We recommend trying to get in a good stretching session about twice a week, and if you work out, try doing it afterwards as this is the best time to do it.
If you do not work out like that, then we recommend doing it after or before activities that involve physical exertion, like a long walk for example.
After you finish stretching this is when we recommend you start trying to do a front splits.
At this point you will likely not be able to get close, however, this is when you can start taking early progress pictures.
If you are struggling to get a good progress picture, we recommend using the timer feature on your camera to ensure that you are not having to balance focus with the camera and the splits.
At this point you will realize just how important warming up will be and how much the prior stretching will aid in getting further down with the front splits.
While not everyone feels comfortable doing progress pictures, they are a great way to see how far you have come and they are great for motivation!
You do not have to start a consistent stretching routine at this point, and we recommend easing yourself in by doing this biweekly stretching and occasional testing of the splits once you are done.
Make sure that you are doing the proper stretches that your body is warmed up.
For example, make sure that your hamstrings are getting warmed up since these are quite at risk when you are stretching this much.
Ensure that you are looking after yourself when you are not practicing your stretching as getting hurt can completely stump your growth and this can be massively discouraging!
In other forms of exercise like weight training, there is an expectation to push yourself and this can help you when it comes to getting results, however, this does not really work when it comes to training your flexibility.
When it comes to pushing your range of motion, this can be incredibly dangerous, so you want to make sure that you are treating your body well! Once you feel like you have built yourself up, there are more specific steps you can take!
One of the best ways to improve on your flexibility, and to finally reach the point where you can get into the front splits, is to learn an activity which prioritizes flexibility.
These activities will often have sessions dedicated to improving your flexibility and these can be great at helping you get to your goal.
You will realize that your strength and your mobility are hand in hand, and that if you do too much to make yourself stiff, this will end up limiting your range of motion.
The flexibility prioritizing activities will nearly always have a focus on breathing technique, this is especially prevalent in yoga.
Once you understand how important breathing is, this will help you understand how to better control your flexibility, and not be as tense.
This is also the point we recommend that you start stretching every night so you can keep up the good habit as your body will be more used to the stretching at this point.
You can use other tools to improve your form like yoga blocks which are massively useful. You will also need to be patient when you are working with your body too.
If you keep testing the splits, then after a few months with consistent training you should be able to make contact and reach the floor with your splits!

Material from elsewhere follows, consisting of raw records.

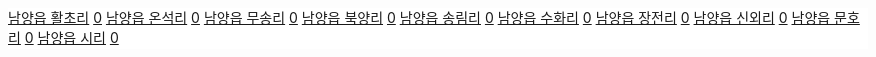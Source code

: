 
  <tr class="item">
    <td><a href="경기도 화성시 남양읍 활초리">남양읍 활초리</a></td>
    <td><a href="경기도 화성시 남양읍 활초리">0</a></td>
  </tr>
    

  <tr class="item">
    <td><a href="경기도 화성시 남양읍 온석리">남양읍 온석리</a></td>
    <td><a href="경기도 화성시 남양읍 온석리">0</a></td>
  </tr>
    

  <tr class="item">
    <td><a href="경기도 화성시 남양읍 무송리">남양읍 무송리</a></td>
    <td><a href="경기도 화성시 남양읍 무송리">0</a></td>
  </tr>
    

  <tr class="item">
    <td><a href="경기도 화성시 남양읍 북양리">남양읍 북양리</a></td>
    <td><a href="경기도 화성시 남양읍 북양리">0</a></td>
  </tr>
    

  <tr class="item">
    <td><a href="경기도 화성시 남양읍 송림리">남양읍 송림리</a></td>
    <td><a href="경기도 화성시 남양읍 송림리">0</a></td>
  </tr>
    

  <tr class="item">
    <td><a href="경기도 화성시 남양읍 수화리">남양읍 수화리</a></td>
    <td><a href="경기도 화성시 남양읍 수화리">0</a></td>
  </tr>
    

  <tr class="item">
    <td><a href="경기도 화성시 남양읍 장전리">남양읍 장전리</a></td>
    <td><a href="경기도 화성시 남양읍 장전리">0</a></td>
  </tr>
    

  <tr class="item">
    <td><a href="경기도 화성시 남양읍 신외리">남양읍 신외리</a></td>
    <td><a href="경기도 화성시 남양읍 신외리">0</a></td>
  </tr>
    

  <tr class="item">
    <td><a href="경기도 화성시 남양읍 문호리">남양읍 문호리</a></td>
    <td><a href="경기도 화성시 남양읍 문호리">0</a></td>
  </tr>
    

  <tr class="item">
    <td><a href="경기도 화성시 남양읍 시리">남양읍 시리</a></td>
    <td><a href="경기도 화성시 남양읍 시리">0</a></td>
  </tr>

Summary – What You Will Learn
Once you first manage to get into the splits it will take a while to warm up to get to this point, but after you keep training, you will be able to do this in as little as 5 minutes, but again, do not rush.
You also want to make sure you understand what good pain and bad pain is when you are stretching, otherwise you could end up hurting yourself.
Also, once you have reached your goal, make sure to keep up the habit by finding a way to incorporate stretching into your routine consistently!